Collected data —
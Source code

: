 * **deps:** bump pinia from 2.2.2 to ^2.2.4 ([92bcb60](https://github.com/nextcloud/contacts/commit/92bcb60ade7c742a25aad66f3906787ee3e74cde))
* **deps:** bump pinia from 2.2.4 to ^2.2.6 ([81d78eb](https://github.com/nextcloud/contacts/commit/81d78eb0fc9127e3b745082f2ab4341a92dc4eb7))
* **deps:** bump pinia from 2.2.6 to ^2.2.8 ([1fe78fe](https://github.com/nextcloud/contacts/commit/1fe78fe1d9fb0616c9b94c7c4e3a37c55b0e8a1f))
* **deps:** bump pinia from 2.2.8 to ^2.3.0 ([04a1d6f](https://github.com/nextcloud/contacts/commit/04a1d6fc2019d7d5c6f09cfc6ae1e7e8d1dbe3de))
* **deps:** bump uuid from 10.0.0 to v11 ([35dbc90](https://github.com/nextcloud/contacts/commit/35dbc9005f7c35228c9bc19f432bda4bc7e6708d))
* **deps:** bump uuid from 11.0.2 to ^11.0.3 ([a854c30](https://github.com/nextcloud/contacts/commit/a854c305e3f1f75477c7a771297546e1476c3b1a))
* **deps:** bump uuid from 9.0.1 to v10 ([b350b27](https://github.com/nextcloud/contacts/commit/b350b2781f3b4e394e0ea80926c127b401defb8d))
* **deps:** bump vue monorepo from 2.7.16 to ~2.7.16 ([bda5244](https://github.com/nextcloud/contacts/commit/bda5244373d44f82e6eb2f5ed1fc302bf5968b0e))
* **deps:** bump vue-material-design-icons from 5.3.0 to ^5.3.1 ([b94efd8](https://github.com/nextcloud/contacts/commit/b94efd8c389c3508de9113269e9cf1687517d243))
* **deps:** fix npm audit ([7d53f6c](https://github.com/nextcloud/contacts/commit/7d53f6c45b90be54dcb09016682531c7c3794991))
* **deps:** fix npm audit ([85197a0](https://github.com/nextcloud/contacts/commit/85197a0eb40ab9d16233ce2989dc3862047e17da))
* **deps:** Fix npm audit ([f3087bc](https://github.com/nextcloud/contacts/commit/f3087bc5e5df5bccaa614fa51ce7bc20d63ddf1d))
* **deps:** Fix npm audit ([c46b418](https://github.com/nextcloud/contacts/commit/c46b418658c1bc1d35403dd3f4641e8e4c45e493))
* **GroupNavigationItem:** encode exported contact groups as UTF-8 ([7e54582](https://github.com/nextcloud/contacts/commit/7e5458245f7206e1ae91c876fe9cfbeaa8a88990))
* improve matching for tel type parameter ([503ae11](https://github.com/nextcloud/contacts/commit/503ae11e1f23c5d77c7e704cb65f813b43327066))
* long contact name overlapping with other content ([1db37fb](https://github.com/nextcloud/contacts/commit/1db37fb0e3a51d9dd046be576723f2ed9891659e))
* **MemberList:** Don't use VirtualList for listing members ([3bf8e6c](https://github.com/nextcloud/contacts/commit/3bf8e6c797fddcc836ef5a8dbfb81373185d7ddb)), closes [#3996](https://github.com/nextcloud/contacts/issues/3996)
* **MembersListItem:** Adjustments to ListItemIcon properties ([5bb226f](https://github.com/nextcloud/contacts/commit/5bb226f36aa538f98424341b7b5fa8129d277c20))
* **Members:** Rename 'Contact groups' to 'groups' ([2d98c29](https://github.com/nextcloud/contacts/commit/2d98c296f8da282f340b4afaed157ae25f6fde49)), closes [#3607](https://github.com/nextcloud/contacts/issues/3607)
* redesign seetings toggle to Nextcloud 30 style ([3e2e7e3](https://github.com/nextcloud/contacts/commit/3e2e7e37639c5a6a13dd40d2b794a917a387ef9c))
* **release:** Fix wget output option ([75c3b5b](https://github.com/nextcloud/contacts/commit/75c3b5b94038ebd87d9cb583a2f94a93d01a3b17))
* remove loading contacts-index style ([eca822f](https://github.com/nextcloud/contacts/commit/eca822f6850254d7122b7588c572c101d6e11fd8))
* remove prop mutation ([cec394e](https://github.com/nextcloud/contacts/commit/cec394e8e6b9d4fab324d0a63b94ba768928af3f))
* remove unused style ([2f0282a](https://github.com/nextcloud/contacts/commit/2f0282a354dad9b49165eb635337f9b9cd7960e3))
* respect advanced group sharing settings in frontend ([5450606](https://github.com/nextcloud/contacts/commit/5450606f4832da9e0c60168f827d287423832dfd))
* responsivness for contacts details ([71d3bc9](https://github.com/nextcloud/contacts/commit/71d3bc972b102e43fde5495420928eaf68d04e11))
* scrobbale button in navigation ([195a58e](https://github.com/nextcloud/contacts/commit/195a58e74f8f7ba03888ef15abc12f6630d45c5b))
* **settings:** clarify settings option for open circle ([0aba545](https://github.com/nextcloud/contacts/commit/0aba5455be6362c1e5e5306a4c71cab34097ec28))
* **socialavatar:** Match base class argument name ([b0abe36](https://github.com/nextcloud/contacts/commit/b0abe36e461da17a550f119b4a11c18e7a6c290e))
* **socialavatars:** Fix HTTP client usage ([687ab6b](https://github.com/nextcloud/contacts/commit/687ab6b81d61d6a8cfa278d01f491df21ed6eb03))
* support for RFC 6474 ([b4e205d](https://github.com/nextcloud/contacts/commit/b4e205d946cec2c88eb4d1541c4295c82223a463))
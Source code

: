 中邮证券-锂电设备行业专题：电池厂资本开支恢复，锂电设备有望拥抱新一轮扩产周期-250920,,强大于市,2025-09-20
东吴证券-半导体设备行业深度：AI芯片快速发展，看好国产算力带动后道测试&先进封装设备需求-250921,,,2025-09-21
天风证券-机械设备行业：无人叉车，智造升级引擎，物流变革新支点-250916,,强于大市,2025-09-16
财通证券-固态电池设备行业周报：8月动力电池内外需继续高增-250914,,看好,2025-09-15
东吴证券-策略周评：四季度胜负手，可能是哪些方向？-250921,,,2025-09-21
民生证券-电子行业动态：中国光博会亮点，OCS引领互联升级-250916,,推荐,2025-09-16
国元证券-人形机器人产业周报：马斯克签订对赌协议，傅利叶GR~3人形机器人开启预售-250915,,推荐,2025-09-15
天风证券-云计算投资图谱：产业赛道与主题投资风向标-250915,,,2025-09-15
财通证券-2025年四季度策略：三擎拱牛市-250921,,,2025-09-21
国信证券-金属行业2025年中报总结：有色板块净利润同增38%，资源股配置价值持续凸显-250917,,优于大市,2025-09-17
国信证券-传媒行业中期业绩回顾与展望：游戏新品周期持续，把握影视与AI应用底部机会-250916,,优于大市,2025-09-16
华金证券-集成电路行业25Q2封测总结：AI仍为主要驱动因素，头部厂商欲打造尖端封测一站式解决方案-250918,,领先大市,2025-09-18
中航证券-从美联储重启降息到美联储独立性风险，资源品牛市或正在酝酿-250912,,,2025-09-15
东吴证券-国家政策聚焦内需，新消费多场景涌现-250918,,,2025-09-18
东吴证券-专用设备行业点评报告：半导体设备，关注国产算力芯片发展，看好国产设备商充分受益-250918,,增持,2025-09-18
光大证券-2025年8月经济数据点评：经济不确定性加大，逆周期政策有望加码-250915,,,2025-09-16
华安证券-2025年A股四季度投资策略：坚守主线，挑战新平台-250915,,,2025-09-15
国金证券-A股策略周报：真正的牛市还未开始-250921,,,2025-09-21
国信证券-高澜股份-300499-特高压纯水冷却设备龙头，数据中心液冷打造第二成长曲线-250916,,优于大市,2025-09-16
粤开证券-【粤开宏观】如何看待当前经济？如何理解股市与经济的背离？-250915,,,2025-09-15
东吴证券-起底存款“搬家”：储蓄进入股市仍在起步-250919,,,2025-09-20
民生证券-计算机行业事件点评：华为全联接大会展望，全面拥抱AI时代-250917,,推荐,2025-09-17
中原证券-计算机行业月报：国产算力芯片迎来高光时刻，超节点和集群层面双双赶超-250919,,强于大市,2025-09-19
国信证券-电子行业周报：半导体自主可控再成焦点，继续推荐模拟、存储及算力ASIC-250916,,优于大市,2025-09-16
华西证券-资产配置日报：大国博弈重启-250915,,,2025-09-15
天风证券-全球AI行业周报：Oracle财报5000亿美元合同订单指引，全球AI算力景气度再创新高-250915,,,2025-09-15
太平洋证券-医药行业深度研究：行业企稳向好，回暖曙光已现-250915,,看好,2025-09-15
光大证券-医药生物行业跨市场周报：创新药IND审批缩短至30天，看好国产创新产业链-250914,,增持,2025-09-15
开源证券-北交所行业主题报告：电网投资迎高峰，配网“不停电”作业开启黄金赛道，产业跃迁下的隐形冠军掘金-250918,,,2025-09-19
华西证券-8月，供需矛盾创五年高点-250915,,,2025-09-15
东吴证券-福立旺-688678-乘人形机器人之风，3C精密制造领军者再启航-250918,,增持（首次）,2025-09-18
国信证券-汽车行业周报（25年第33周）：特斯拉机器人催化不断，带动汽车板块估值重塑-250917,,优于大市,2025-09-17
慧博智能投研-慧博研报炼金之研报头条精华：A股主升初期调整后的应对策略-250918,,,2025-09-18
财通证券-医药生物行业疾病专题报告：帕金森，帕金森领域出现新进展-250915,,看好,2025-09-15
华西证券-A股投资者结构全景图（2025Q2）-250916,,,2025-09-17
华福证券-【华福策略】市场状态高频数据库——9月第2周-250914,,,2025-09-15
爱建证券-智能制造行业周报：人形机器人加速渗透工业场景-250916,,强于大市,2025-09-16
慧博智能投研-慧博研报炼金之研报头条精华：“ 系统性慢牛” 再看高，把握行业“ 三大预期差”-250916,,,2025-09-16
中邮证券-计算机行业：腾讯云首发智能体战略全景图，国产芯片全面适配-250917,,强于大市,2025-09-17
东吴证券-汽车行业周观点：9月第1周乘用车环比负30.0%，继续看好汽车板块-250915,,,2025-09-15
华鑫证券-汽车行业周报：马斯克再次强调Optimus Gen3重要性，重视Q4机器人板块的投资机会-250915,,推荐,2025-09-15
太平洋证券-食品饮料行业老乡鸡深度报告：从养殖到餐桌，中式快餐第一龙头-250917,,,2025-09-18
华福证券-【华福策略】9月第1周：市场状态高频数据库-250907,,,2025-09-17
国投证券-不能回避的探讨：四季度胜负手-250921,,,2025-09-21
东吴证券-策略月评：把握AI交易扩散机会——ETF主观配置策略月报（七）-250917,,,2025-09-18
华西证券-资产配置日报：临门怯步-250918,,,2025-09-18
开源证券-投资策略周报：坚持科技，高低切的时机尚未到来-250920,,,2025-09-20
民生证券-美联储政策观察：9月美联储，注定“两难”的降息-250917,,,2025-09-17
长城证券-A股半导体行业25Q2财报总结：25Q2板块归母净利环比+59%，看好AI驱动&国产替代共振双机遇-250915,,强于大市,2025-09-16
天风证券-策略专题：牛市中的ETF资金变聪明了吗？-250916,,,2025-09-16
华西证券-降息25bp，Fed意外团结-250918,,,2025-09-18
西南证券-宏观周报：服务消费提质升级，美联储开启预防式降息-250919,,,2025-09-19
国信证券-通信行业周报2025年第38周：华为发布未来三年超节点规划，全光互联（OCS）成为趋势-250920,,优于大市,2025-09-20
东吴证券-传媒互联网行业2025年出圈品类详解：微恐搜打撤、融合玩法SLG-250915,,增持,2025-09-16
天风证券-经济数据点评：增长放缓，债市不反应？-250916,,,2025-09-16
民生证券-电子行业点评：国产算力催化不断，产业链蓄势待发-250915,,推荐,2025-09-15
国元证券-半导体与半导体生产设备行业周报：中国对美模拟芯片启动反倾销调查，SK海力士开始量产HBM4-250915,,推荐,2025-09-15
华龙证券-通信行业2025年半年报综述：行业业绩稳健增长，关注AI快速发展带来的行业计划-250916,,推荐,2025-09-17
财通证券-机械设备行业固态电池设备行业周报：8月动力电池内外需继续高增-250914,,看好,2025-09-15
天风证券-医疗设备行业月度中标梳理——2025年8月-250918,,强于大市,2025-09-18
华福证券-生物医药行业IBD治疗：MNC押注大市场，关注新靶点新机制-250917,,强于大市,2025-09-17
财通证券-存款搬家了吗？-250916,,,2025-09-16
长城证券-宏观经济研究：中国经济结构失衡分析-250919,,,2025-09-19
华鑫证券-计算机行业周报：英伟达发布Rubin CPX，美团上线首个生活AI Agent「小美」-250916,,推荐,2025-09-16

Aim of the exercise —
When a line in the data contains "中邮证券", return it as written.

Solution —
: 中邮证券-锂电设备行业专题：电池厂资本开支恢复，锂电设备有望拥抱新一轮扩产周期-250920,,强大于市,2025-09-20
中邮证券-计算机行业：腾讯云首发智能体战略全景图，国产芯片全面适配-250917,,强于大市,2025-09-17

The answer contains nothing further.